*** Opening of GIVEN DATA ***
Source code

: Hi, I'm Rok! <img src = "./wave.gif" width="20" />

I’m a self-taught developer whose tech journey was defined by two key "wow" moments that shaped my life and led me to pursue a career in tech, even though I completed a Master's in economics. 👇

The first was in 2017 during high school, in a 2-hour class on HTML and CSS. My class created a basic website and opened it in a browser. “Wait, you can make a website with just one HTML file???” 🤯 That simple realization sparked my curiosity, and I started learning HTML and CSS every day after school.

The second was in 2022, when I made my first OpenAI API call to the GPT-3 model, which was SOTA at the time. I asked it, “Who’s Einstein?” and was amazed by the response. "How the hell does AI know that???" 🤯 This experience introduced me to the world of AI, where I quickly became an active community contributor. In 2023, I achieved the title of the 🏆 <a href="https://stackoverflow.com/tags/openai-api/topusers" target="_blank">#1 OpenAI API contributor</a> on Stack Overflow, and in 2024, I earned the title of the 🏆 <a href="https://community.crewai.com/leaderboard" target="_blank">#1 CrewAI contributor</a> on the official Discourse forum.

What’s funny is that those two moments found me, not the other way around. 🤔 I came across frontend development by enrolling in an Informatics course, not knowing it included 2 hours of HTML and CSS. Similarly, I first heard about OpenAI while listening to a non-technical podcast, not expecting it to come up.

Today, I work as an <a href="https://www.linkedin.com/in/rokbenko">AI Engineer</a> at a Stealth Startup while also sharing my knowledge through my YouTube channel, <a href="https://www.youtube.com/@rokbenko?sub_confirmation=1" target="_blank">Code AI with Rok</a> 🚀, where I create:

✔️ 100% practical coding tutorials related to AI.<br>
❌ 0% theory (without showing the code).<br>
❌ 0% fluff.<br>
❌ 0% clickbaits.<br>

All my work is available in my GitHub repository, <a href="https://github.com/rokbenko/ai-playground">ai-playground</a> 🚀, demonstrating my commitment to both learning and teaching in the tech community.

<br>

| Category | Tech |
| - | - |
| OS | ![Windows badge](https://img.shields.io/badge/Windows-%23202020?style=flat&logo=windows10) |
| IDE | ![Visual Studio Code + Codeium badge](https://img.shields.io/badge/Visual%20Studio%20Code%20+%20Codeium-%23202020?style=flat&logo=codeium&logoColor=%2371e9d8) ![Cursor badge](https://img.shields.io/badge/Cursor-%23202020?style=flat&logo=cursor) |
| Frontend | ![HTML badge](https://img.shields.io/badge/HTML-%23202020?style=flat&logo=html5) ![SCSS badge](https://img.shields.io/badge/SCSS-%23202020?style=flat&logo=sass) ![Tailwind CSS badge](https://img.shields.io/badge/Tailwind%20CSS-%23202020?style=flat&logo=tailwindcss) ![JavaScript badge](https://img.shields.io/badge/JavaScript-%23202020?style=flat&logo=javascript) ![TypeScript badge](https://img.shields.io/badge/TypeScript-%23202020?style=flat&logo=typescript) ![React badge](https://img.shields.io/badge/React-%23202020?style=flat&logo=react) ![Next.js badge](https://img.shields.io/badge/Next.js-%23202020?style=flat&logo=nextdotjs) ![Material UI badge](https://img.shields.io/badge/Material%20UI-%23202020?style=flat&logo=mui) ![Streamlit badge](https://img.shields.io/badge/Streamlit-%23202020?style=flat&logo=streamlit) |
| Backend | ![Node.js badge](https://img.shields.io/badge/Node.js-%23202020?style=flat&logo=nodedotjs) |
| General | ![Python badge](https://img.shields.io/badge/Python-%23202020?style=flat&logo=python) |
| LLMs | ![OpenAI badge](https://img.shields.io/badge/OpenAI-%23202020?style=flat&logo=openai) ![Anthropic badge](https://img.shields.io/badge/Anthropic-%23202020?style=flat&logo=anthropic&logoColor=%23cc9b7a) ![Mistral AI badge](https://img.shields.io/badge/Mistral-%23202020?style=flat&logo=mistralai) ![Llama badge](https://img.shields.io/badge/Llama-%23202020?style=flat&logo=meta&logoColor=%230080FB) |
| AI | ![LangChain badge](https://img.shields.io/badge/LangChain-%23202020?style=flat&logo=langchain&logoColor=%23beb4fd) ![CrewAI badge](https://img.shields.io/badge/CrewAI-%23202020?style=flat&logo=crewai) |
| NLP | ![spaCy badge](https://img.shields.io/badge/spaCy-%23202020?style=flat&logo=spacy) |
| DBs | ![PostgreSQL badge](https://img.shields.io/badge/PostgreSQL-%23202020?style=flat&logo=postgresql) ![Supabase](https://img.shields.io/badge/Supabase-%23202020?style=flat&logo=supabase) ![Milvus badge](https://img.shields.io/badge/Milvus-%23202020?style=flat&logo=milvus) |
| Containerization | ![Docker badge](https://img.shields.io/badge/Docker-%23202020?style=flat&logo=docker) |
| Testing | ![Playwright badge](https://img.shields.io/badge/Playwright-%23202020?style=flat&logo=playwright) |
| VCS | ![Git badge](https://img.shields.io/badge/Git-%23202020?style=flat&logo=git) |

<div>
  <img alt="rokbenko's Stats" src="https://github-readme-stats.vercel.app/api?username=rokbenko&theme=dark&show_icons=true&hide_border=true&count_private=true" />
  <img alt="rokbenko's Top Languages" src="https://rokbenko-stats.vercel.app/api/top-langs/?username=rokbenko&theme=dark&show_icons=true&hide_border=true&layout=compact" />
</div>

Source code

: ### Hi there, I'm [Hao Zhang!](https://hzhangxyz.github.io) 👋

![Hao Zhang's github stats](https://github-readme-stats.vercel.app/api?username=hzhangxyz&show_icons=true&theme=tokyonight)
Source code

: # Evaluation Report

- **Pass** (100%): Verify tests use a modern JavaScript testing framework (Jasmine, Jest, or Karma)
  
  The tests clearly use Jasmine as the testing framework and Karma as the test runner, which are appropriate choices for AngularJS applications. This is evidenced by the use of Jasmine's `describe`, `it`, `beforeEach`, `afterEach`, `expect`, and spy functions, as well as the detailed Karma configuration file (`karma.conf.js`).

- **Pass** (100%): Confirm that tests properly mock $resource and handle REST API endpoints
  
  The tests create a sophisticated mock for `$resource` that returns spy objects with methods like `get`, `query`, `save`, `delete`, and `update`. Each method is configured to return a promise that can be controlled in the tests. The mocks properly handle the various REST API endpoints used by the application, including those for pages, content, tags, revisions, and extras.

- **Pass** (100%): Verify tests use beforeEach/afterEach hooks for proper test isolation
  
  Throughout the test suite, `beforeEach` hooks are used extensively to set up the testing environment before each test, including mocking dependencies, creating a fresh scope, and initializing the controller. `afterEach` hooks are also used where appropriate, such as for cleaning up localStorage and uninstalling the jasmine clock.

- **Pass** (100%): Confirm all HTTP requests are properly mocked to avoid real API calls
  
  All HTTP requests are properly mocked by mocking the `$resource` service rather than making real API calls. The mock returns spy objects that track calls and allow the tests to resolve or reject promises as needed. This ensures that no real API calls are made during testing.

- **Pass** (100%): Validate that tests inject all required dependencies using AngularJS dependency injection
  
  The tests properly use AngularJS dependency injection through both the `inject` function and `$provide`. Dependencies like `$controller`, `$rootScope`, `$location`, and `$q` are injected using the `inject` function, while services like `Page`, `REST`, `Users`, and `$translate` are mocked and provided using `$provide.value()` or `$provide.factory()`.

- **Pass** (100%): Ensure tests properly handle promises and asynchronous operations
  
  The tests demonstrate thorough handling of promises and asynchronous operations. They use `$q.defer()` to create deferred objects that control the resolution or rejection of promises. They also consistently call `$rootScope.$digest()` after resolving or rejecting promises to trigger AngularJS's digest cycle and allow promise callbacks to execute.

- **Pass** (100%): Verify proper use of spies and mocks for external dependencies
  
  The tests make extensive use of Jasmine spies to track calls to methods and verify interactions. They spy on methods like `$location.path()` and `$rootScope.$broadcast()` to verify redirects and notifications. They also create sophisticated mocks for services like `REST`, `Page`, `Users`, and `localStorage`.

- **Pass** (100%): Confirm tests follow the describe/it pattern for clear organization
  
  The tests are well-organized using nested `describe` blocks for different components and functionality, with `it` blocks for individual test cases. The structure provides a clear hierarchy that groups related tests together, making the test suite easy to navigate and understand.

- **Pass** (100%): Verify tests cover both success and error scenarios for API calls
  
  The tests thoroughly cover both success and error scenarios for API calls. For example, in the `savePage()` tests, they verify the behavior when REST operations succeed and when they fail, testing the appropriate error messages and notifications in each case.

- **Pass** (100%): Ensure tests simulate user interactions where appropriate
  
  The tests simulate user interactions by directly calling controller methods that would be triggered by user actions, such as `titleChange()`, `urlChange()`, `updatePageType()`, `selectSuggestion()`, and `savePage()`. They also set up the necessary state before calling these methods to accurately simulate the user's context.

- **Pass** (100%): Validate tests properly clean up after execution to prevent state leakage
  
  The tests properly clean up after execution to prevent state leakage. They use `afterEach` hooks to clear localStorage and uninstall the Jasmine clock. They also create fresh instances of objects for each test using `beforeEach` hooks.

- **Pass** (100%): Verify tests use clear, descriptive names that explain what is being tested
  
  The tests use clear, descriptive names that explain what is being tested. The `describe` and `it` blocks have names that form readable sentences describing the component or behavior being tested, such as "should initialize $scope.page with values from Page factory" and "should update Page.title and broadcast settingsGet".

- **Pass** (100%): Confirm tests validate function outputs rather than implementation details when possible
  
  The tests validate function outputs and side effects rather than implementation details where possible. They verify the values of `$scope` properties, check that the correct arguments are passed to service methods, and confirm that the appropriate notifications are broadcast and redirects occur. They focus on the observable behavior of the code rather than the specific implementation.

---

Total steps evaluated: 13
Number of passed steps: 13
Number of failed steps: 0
*** Close of GIVEN DATA ***
### PROBLEM REQUIREMENTS:
Taking the entries above, write out exactly each line from the one holding "Throughout the test" to the one holding "- **Pass** (100%): Confirm all", both included, and stop there.

### SOLUTION TO THE EXERCISE:
  Throughout the test suite, `beforeEach` hooks are used extensively to set up the testing environment before each test, including mocking dependencies, creating a fresh scope, and initializing the controller. `afterEach` hooks are also used where appropriate, such as for cleaning up localStorage and uninstalling the jasmine clock.

- **Pass** (100%): Confirm all HTTP requests are properly mocked to avoid real API calls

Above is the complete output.